Use (Storage.pendingSessions)
//Add a session to our session lists
Storage.pendingSessions[$request.session.id]:=$request.team.id+"."+$request.application.id
End use

$response.success:=True
$response.statusText:="Please check your mail box"
Else
// Display an error message on the smatphone
$response.statusText:="The mail is not sent please try again later"
$response.success:=False
End if

  1. In the On Web Connection database method, write some code to activate the session after the user clicked on the link in the confirmation email.
// On Web Connection database method

C_TEXT($1;$2;$3;$4;$5;$6)

C_TEXT($token;$session)
C_OBJECT($sessionFile;$sessionObject)

If ($1="/activation/@")
$token:=Substring($1;13)
End if


//get session from ID received from URL
If (Storage.pendingSessions#Null)
$session:=Storage.pendingSessions[$token]
End if

If ($session#"")
//get session folder
$sessionFile:=Folder(fk mobileApps folder).folder($session).file($token)
$sessionObject:=JSON Parse($sessionFile.getText())
//update status value
$sessionObject.status:="accepted"
$sessionFile.setText(JSON Stringify($sessionObject))
Use (Storage.pendingSessions)
//delete pending session
OB REMOVE(Storage.pendingSessions;$token)
End use

/*
The MOBILE APP REFRESH SESSIONS command checks all mobile
application session files located in the MobileApps folder of the server,
and updates existing session contents in memory for any edited files.
*/

MOBILE APP REFRESH SESSIONS

WEB SEND TEXT("You are successfully authenticated")
Else
WEB SEND TEXT("Invalid session")
End if

Remote url definition

By default, a remote server URL is defined in your Android app.

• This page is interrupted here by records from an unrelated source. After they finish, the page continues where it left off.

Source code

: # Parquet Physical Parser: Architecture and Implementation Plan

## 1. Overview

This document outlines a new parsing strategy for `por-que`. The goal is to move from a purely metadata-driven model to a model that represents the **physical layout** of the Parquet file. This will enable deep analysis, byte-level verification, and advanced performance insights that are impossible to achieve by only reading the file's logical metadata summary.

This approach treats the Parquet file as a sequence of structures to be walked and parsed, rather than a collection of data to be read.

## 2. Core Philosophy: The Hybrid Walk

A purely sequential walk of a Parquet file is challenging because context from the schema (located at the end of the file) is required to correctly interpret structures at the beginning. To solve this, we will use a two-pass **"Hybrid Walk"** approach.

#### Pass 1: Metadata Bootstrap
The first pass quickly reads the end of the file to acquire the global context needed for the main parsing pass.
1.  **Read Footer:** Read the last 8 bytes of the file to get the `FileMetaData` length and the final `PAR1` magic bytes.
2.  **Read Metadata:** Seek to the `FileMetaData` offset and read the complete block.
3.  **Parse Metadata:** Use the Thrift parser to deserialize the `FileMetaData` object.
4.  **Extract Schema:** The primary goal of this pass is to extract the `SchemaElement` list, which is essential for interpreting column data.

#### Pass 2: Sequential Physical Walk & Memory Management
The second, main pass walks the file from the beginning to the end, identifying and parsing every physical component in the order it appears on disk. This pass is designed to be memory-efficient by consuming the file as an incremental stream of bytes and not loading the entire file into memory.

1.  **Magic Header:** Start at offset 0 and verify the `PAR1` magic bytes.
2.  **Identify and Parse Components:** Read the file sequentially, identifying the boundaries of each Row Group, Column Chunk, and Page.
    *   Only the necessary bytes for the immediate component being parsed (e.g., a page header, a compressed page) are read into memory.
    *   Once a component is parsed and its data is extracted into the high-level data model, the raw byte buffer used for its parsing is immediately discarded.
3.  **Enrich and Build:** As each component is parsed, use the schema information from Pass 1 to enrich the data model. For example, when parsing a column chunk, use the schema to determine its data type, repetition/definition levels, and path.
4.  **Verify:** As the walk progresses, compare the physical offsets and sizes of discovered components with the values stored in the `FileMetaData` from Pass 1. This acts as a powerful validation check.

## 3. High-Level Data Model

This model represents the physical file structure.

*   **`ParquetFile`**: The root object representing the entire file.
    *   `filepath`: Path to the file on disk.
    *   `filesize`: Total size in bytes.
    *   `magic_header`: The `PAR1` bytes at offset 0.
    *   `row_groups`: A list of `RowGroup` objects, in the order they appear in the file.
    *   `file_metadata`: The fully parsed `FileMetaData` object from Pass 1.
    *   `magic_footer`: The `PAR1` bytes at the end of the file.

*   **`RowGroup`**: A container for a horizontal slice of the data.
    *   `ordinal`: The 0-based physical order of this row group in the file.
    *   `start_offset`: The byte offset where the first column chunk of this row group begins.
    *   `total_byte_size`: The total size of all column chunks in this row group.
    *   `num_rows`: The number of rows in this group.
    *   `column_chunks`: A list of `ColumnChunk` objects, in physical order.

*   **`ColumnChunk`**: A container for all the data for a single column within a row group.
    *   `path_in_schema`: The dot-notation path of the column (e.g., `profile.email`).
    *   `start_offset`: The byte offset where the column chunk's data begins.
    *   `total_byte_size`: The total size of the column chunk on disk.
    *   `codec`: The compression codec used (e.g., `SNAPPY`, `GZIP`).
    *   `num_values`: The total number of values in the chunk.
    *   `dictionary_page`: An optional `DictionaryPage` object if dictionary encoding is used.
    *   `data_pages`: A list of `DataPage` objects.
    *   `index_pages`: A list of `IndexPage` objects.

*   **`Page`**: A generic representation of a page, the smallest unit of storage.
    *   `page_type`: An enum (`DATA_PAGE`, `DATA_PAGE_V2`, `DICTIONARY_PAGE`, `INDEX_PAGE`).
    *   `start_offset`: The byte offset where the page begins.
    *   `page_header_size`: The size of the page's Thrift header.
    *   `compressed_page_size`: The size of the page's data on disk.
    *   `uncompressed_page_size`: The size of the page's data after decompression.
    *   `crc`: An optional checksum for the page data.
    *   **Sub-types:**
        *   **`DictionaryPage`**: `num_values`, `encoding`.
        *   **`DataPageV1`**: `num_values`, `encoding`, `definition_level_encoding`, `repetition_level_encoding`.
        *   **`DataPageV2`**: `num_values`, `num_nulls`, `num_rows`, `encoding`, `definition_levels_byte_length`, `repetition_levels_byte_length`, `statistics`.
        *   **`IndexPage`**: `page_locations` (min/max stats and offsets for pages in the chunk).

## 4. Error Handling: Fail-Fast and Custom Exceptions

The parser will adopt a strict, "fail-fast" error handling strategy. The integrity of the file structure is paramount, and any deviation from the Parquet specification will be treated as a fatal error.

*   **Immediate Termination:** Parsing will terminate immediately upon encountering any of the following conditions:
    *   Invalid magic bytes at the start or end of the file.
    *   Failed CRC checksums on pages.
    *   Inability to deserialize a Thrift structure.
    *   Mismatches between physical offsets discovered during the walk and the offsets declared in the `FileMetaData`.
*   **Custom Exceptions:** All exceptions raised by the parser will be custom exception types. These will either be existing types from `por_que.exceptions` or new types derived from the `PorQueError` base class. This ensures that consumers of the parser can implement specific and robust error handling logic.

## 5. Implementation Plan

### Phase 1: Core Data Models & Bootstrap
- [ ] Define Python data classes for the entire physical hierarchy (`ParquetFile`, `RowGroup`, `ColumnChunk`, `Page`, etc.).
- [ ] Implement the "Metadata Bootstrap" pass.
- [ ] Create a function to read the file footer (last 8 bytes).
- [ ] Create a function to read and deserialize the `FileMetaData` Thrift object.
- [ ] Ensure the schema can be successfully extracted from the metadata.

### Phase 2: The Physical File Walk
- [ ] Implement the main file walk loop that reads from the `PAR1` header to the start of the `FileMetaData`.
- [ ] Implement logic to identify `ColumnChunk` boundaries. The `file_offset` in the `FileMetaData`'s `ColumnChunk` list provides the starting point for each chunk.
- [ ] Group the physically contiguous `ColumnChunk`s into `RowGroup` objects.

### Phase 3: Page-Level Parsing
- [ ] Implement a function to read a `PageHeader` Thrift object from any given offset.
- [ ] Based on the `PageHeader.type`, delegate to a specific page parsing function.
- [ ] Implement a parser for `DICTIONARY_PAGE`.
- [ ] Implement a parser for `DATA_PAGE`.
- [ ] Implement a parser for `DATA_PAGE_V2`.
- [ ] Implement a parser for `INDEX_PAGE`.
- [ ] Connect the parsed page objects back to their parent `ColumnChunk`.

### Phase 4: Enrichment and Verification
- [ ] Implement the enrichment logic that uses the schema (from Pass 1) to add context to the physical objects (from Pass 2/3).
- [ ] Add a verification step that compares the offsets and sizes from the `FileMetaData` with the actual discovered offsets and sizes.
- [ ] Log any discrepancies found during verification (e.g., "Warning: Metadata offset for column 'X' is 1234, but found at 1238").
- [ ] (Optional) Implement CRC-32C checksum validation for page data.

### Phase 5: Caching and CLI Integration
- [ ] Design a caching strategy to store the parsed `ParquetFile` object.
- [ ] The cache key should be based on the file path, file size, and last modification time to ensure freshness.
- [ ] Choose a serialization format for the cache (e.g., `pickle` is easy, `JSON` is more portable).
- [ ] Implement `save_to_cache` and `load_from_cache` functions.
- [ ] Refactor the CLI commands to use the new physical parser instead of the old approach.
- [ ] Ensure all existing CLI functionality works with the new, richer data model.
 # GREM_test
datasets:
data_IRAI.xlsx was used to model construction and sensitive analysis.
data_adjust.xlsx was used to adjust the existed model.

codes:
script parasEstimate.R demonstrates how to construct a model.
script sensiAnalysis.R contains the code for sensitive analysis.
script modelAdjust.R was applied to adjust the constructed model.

In case the URL is not correct, the server will not be accessible. Therefore, to modify or update this URL, just make a long pressure on the icon in the login screen, or from the settings tab. Once you press the icon, a message is displayed with the remote url address and the server access status. You will then be able to edit the URL, authenticate successfully and access the server.

On iOS, you can edit the remote server URL from the iOS device Settings screen. You just need to check the "Reset server address" option to enter the correct server address.